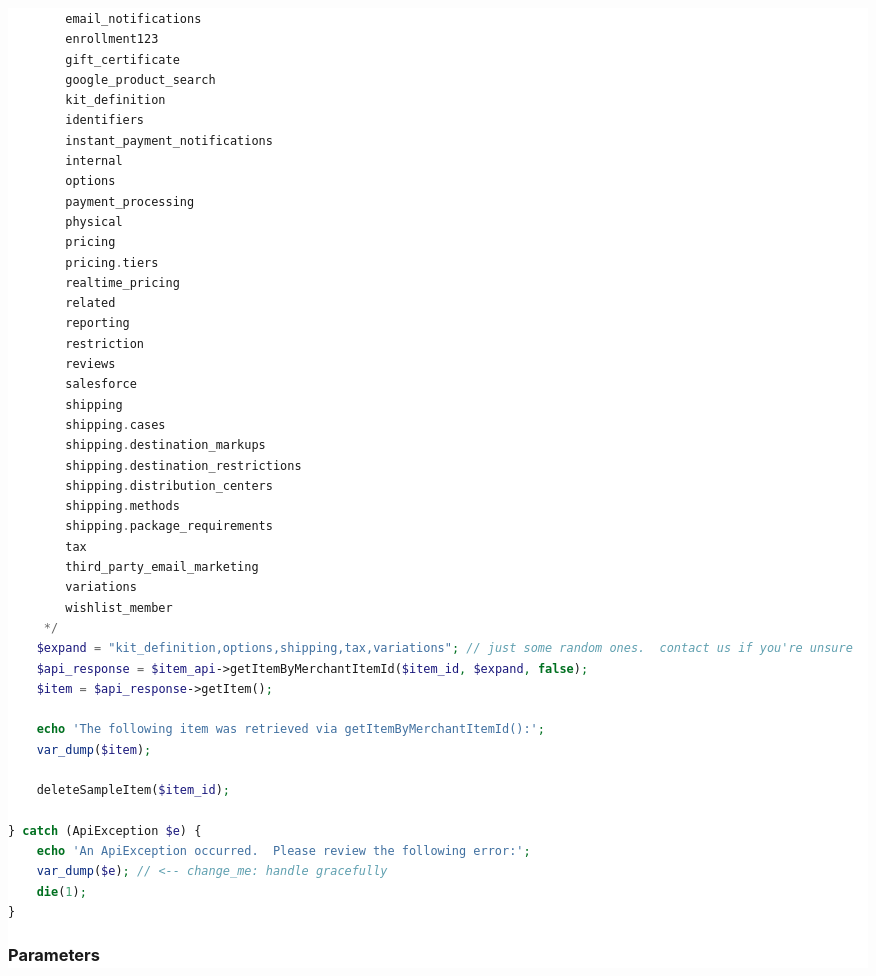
 ```php
        email_notifications
        enrollment123
        gift_certificate
        google_product_search
        kit_definition
        identifiers
        instant_payment_notifications
        internal
        options
        payment_processing
        physical
        pricing
        pricing.tiers
        realtime_pricing
        related
        reporting
        restriction
        reviews
        salesforce
        shipping
        shipping.cases
        shipping.destination_markups
        shipping.destination_restrictions
        shipping.distribution_centers
        shipping.methods
        shipping.package_requirements
        tax
        third_party_email_marketing
        variations
        wishlist_member
     */
    $expand = "kit_definition,options,shipping,tax,variations"; // just some random ones.  contact us if you're unsure
    $api_response = $item_api->getItemByMerchantItemId($item_id, $expand, false);
    $item = $api_response->getItem();

    echo 'The following item was retrieved via getItemByMerchantItemId():';
    var_dump($item);

    deleteSampleItem($item_id);

} catch (ApiException $e) {
    echo 'An ApiException occurred.  Please review the following error:';
    var_dump($e); // <-- change_me: handle gracefully
    die(1);
}
```


### Parameters
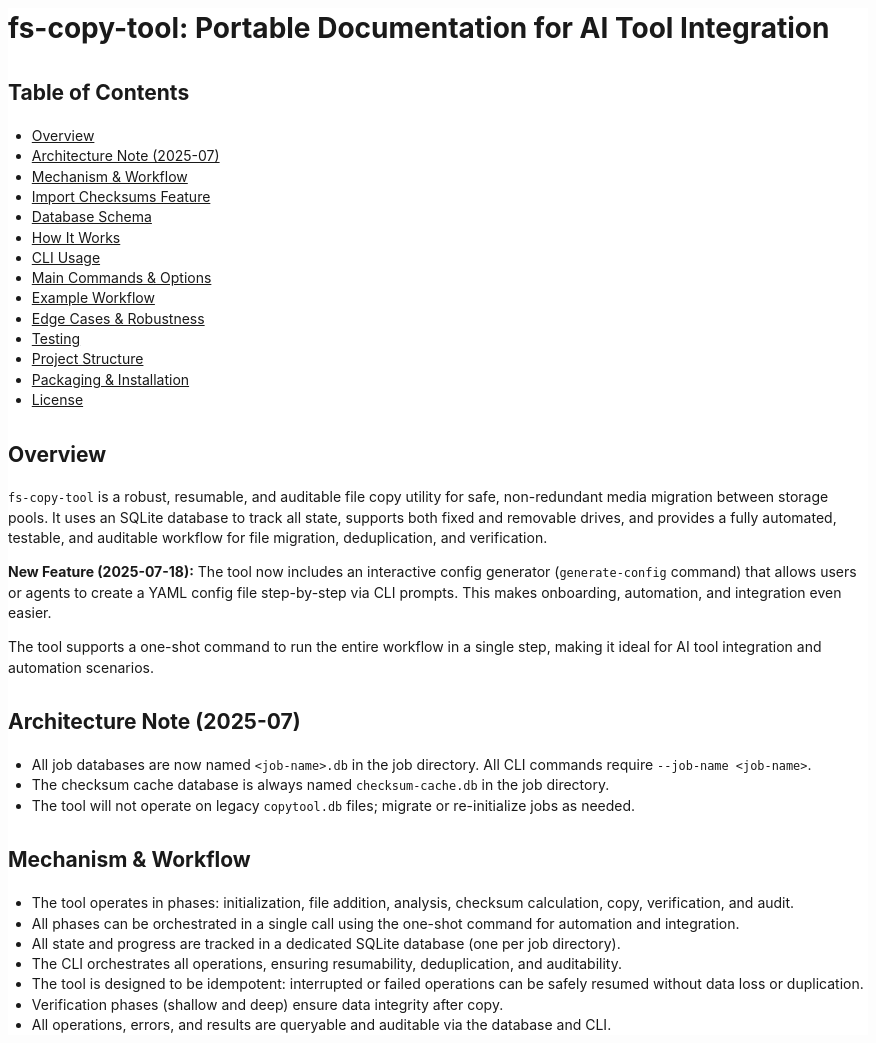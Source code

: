 
# fs-copy-tool: Portable Documentation for AI Tool Integration

## Table of Contents

- [Overview](#overview)
- [Architecture Note (2025-07)](#architecture-note-2025-07)
- [Mechanism & Workflow](#mechanism--workflow)
- [Import Checksums Feature](#import-checksums-feature-2025-07-15-current-implementation)
- [Database Schema](#database-schema)
- [How It Works](#how-it-works)
- [CLI Usage](#cli-usage)
- [Main Commands & Options](#main-commands--options)
- [Example Workflow](#example-workflow)
- [Edge Cases & Robustness](#edge-cases--robustness)
- [Testing](#testing)
- [Project Structure](#project-structure)
- [Packaging & Installation](#packaging--installation)
- [License](#license)

## Overview

`fs-copy-tool` is a robust, resumable, and auditable file copy utility for safe, non-redundant media migration between storage pools. It uses an SQLite database to track all state, supports both fixed and removable drives, and provides a fully automated, testable, and auditable workflow for file migration, deduplication, and verification.

**New Feature (2025-07-18):**
The tool now includes an interactive config generator (`generate-config` command) that allows users or agents to create a YAML config file step-by-step via CLI prompts. This makes onboarding, automation, and integration even easier.

The tool supports a one-shot command to run the entire workflow in a single step, making it ideal for AI tool integration and automation scenarios.

## Architecture Note (2025-07)
- All job databases are now named `<job-name>.db` in the job directory. All CLI commands require `--job-name <job-name>`.
- The checksum cache database is always named `checksum-cache.db` in the job directory.
- The tool will not operate on legacy `copytool.db` files; migrate or re-initialize jobs as needed.


## Mechanism & Workflow
- The tool operates in phases: initialization, file addition, analysis, checksum calculation, copy, verification, and audit.
- All phases can be orchestrated in a single call using the one-shot command for automation and integration.
- All state and progress are tracked in a dedicated SQLite database (one per job directory).
- The CLI orchestrates all operations, ensuring resumability, deduplication, and auditability.
- The tool is designed to be idempotent: interrupted or failed operations can be safely resumed without data loss or duplication.
- Verification phases (shallow and deep) ensure data integrity after copy.
- All operations, errors, and results are queryable and auditable via the database and CLI.
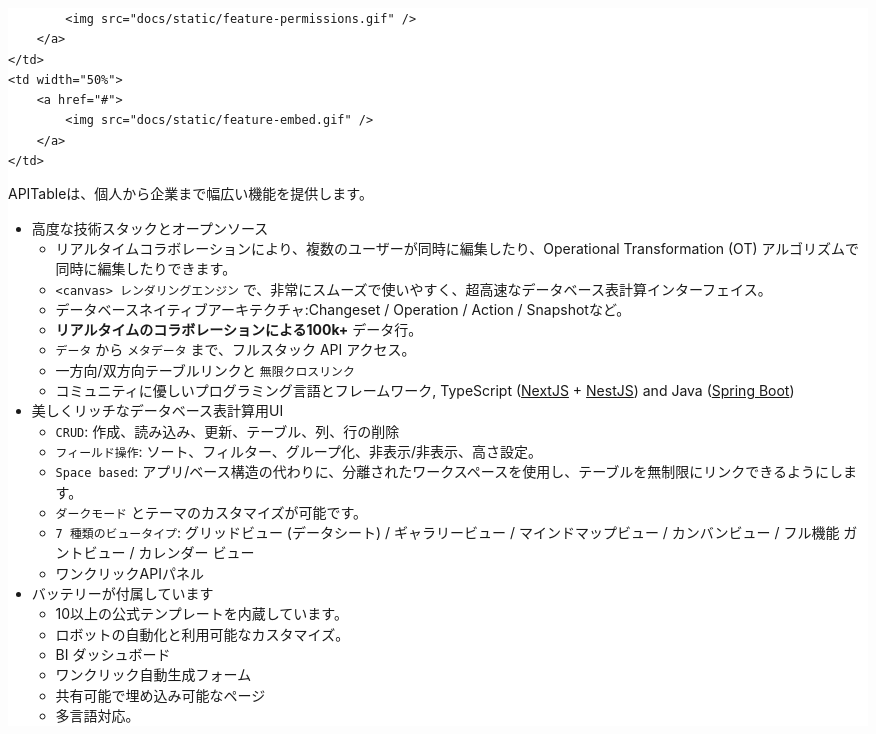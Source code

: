             <img src="docs/static/feature-permissions.gif" />
        </a>
    </td>
    <td width="50%">
        <a href="#">
            <img src="docs/static/feature-embed.gif" />
        </a>
    </td>
  </tr>

</table>

APITableは、個人から企業まで幅広い機能を提供します。

- 高度な技術スタックとオープンソース
  - リアルタイムコラボレーションにより、複数のユーザーが同時に編集したり、Operational Transformation (OT) アルゴリズムで同時に編集したりできます。
  - `<canvas> レンダリングエンジン` で、非常にスムーズで使いやすく、超高速なデータベース表計算インターフェイス。
  - データベースネイティブアーキテクチャ:Changeset / Operation / Action / Snapshotなど。
  - **リアルタイムのコラボレーションによる100k+** データ行。
  - `データ` から `メタデータ` まで、フルスタック API アクセス。
  - 一方向/双方向テーブルリンクと `無限クロスリンク`
  - コミュニティに優しいプログラミング言語とフレームワーク, TypeScript ([NextJS](https://nextjs.org/) + [NestJS](https://nestjs.com/)) and Java ([Spring Boot](https://spring.io/projects/spring-boot))
- 美しくリッチなデータベース表計算用UI
  - `CRUD`: 作成、読み込み、更新、テーブル、列、行の削除
  - `フィールド操作`: ソート、フィルター、グループ化、非表示/非表示、高さ設定。
  - `Space based`: アプリ/ベース構造の代わりに、分離されたワークスペースを使用し、テーブルを無制限にリンクできるようにします。
  - `ダークモード` とテーマのカスタマイズが可能です。
  - `7 種類のビュータイプ`: グリッドビュー (データシート) / ギャラリービュー / マインドマップビュー / カンバンビュー / フル機能 ガントビュー / カレンダー ビュー
  - ワンクリックAPIパネル
- バッテリーが付属しています
  - 10以上の公式テンプレートを内蔵しています。
  - ロボットの自動化と利用可能なカスタマイズ。
  - BI ダッシュボード
  - ワンクリック自動生成フォーム
  - 共有可能で埋め込み可能なページ
  - 多言語対応。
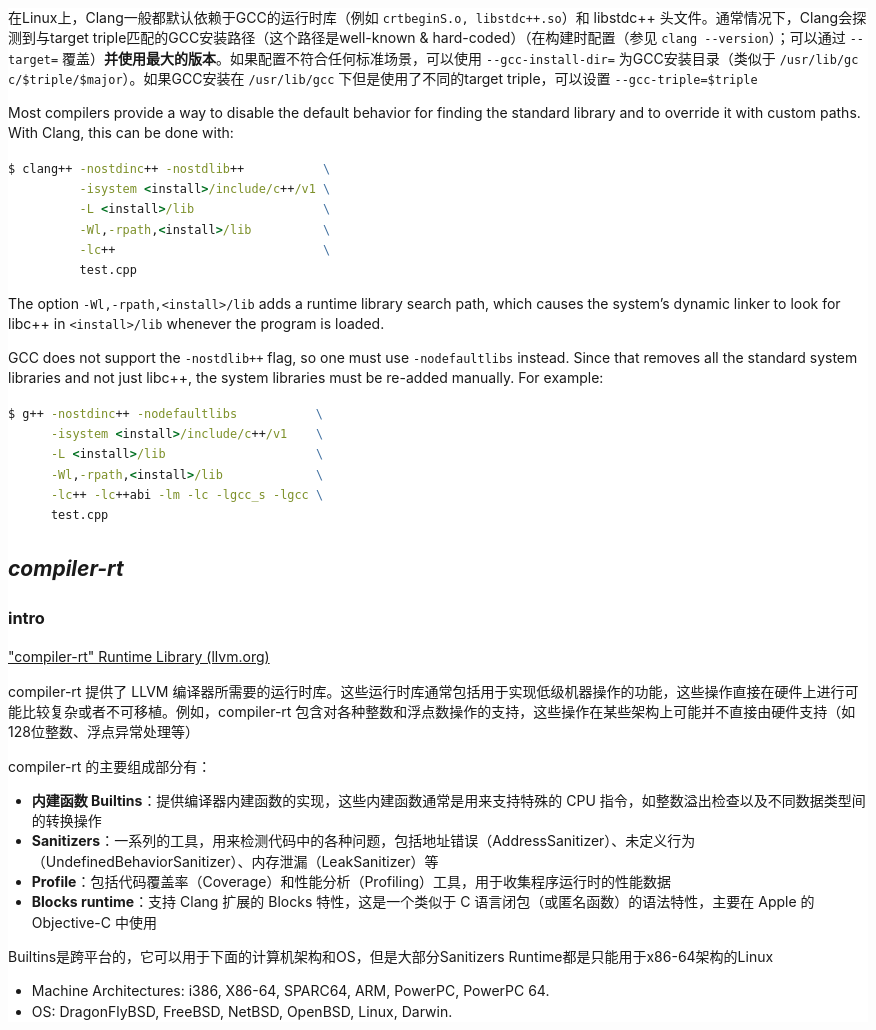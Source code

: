 在Linux上，Clang一般都默认依赖于GCC的运行时库（例如 `crtbeginS.o, libstdc++.so`）和 libstdc++ 头文件。通常情况下，Clang会探测到与target triple匹配的GCC安装路径（这个路径是well-known & hard-coded）（在构建时配置（参见 `clang --version`）；可以通过 `--target=` 覆盖）**并使用最大的版本**。如果配置不符合任何标准场景，可以使用 `--gcc-install-dir=` 为GCC安装目录（类似于 `/usr/lib/gcc/$triple/$major`）。如果GCC安装在 `/usr/lib/gcc` 下但是使用了不同的target triple，可以设置 `--gcc-triple=$triple`





Most compilers provide a way to disable the default behavior for finding the standard library and to override it with custom paths. With Clang, this can be done with:

```cmd
$ clang++ -nostdinc++ -nostdlib++           \
          -isystem <install>/include/c++/v1 \
          -L <install>/lib                  \
          -Wl,-rpath,<install>/lib          \
          -lc++                             \
          test.cpp
```

The option `-Wl,-rpath,<install>/lib` adds a runtime library search path, which causes the system’s dynamic linker to look for libc++ in `<install>/lib` whenever the program is loaded.

GCC does not support the `-nostdlib++` flag, so one must use `-nodefaultlibs` instead. Since that removes all the standard system libraries and not just libc++, the system libraries must be re-added manually. For example:

```cmd
$ g++ -nostdinc++ -nodefaultlibs           \
      -isystem <install>/include/c++/v1    \
      -L <install>/lib                     \
      -Wl,-rpath,<install>/lib             \
      -lc++ -lc++abi -lm -lc -lgcc_s -lgcc \
      test.cpp
```



## *compiler-rt*

### intro

["compiler-rt" Runtime Library (llvm.org)](https://compiler-rt.llvm.org/)

compiler-rt 提供了 LLVM 编译器所需要的运行时库。这些运行时库通常包括用于实现低级机器操作的功能，这些操作直接在硬件上进行可能比较复杂或者不可移植。例如，compiler-rt 包含对各种整数和浮点数操作的支持，这些操作在某些架构上可能并不直接由硬件支持（如128位整数、浮点异常处理等）

compiler-rt 的主要组成部分有：

- **内建函数 Builtins**：提供编译器内建函数的实现，这些内建函数通常是用来支持特殊的 CPU 指令，如整数溢出检查以及不同数据类型间的转换操作
- **Sanitizers**：一系列的工具，用来检测代码中的各种问题，包括地址错误（AddressSanitizer）、未定义行为（UndefinedBehaviorSanitizer）、内存泄漏（LeakSanitizer）等
- **Profile**：包括代码覆盖率（Coverage）和性能分析（Profiling）工具，用于收集程序运行时的性能数据
- **Blocks runtime**：支持 Clang 扩展的 Blocks 特性，这是一个类似于 C 语言闭包（或匿名函数）的语法特性，主要在 Apple 的 Objective-C 中使用

Builtins是跨平台的，它可以用于下面的计算机架构和OS，但是大部分Sanitizers Runtime都是只能用于x86-64架构的Linux

- Machine Architectures: i386, X86-64, SPARC64, ARM, PowerPC, PowerPC 64.
- OS: DragonFlyBSD, FreeBSD, NetBSD, OpenBSD, Linux, Darwin.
+++
Work item
Which lines of the listing contain the string "following"? Copy each of them.

Solution to the problem
    echo 'The following item was retrieved via getItemByMerchantItemId():';
    echo 'An ApiException occurred.  Please review the following error:';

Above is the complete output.